* [Work to be completed] Show every line from the data below that includes "perception".

Data excerpts:

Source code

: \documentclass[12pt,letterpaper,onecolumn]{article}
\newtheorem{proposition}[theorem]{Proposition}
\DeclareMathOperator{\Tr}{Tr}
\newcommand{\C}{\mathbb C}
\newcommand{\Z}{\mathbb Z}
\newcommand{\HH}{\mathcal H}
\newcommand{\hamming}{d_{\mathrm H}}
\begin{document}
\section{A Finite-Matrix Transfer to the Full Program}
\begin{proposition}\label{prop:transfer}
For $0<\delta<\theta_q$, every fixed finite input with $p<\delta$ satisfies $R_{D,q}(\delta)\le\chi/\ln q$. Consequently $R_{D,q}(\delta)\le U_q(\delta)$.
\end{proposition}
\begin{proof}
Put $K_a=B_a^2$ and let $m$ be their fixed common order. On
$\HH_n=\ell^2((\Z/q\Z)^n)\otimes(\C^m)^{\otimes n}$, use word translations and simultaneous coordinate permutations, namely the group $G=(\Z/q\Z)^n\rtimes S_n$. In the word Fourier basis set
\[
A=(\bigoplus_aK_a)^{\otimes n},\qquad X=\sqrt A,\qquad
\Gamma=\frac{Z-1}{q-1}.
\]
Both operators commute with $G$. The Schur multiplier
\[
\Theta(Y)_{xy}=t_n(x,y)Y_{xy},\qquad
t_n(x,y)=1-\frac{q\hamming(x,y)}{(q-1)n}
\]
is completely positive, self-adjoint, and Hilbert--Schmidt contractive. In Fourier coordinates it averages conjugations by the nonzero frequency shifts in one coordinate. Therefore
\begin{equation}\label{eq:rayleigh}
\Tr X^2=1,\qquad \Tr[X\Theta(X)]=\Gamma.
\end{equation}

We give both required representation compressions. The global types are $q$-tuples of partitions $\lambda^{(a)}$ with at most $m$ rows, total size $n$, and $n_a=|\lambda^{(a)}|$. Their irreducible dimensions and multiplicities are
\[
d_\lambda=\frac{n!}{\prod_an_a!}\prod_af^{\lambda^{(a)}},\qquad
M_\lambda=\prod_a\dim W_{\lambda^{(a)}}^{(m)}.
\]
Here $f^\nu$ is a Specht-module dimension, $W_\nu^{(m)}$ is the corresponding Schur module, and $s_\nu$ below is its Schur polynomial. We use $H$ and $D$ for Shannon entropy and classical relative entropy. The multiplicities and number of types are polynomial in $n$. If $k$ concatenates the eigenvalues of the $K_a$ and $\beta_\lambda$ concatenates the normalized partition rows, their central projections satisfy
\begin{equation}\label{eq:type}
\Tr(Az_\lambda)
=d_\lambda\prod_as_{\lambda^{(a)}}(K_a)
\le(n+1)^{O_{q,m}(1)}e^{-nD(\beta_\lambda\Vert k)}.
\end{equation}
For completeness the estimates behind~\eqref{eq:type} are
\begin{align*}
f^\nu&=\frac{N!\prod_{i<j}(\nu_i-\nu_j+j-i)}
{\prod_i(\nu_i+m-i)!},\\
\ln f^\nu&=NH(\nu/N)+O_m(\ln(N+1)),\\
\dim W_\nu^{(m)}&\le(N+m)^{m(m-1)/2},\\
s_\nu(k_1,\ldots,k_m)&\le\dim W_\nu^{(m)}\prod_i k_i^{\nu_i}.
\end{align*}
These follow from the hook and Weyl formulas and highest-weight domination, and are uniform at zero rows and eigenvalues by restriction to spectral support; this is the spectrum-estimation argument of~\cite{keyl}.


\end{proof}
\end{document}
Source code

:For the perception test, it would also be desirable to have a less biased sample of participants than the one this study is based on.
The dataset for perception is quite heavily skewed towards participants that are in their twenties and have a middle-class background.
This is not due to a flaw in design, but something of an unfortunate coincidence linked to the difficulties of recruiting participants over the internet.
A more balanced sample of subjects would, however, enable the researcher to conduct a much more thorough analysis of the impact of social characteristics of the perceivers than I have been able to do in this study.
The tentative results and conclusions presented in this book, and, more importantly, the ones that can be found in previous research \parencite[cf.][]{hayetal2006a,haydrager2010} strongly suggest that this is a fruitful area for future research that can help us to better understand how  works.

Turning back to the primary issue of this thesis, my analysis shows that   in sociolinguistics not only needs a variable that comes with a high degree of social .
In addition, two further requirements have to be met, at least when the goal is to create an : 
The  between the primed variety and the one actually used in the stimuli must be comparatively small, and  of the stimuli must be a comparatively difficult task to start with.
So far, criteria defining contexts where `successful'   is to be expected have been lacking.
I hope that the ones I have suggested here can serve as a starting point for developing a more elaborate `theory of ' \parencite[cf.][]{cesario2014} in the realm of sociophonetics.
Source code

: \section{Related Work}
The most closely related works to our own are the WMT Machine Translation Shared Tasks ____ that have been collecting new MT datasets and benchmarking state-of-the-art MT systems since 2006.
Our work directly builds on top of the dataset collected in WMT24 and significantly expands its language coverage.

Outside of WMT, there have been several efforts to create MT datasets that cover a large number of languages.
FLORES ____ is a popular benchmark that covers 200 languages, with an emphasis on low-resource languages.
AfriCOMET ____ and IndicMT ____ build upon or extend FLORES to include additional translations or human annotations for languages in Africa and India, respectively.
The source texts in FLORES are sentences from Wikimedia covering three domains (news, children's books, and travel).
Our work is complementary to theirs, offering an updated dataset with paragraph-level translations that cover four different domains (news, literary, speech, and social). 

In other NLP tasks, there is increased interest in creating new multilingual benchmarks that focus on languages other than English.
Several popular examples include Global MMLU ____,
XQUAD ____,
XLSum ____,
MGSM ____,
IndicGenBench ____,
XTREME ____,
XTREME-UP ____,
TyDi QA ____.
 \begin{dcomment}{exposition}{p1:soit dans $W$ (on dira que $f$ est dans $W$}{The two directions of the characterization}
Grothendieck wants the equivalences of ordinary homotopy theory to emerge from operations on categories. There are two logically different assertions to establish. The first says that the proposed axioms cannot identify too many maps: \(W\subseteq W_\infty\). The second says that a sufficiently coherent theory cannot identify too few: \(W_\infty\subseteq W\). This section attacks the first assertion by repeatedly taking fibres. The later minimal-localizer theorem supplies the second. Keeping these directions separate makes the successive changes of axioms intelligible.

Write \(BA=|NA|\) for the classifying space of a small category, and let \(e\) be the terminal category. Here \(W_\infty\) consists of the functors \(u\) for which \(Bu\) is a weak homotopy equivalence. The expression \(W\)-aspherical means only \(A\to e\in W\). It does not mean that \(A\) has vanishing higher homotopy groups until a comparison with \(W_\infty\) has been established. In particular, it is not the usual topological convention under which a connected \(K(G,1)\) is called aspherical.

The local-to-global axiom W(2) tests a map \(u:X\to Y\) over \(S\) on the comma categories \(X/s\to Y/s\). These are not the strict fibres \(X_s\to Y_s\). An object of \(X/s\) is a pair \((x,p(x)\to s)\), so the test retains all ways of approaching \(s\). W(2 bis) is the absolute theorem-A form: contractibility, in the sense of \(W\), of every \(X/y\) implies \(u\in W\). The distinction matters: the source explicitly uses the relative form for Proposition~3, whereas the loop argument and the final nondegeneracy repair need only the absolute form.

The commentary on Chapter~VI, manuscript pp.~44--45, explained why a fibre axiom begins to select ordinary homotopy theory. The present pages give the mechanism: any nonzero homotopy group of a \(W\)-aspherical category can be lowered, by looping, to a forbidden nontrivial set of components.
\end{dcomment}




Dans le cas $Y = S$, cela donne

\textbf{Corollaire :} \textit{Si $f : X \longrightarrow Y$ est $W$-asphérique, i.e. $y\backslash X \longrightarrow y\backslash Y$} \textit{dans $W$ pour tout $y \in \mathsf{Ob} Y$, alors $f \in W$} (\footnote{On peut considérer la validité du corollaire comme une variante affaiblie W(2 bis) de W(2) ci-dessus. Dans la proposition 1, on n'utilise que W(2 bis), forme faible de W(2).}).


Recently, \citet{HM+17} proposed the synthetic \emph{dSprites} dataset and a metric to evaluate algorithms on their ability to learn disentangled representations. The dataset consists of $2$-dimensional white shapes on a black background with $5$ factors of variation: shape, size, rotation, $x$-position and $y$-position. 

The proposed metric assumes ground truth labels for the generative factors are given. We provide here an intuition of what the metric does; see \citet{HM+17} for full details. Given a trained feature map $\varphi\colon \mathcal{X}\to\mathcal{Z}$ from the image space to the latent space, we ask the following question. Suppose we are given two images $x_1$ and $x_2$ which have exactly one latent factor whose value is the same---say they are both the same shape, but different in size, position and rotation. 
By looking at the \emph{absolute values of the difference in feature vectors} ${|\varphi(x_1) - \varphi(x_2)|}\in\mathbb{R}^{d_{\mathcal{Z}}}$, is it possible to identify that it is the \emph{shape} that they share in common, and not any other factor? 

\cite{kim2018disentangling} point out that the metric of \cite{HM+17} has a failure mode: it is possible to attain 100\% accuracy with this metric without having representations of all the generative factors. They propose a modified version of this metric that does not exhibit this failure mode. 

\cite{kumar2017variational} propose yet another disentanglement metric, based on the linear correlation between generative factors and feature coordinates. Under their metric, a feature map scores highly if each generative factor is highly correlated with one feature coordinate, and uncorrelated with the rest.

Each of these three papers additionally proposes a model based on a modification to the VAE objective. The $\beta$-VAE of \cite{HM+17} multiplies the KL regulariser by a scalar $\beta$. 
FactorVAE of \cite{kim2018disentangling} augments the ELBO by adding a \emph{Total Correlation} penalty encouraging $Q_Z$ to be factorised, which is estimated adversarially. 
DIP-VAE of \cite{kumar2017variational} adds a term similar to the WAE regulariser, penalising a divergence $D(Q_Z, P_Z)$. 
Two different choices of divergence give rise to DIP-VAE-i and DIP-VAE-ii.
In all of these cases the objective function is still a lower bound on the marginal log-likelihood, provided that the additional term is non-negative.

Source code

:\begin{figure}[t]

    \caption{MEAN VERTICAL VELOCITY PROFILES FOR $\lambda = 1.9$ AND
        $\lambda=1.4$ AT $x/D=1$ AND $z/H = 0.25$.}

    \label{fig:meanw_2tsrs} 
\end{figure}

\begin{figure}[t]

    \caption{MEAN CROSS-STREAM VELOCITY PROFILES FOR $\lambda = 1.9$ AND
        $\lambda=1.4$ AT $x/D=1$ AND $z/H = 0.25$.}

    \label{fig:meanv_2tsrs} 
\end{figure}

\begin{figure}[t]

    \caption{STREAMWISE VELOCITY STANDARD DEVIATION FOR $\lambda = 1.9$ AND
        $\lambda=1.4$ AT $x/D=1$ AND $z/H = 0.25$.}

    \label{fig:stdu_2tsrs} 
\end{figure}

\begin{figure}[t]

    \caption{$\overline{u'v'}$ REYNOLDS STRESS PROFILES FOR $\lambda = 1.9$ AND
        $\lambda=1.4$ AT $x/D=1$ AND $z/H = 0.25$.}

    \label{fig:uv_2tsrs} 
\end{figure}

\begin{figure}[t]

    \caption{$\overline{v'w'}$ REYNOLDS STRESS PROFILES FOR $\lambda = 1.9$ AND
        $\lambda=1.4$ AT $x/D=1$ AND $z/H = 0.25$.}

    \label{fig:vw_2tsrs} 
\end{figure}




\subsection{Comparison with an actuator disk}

* [Task answer]
:For the perception test, it would also be desirable to have a less biased sample of participants than the one this study is based on.
The dataset for perception is quite heavily skewed towards participants that are in their twenties and have a middle-class background.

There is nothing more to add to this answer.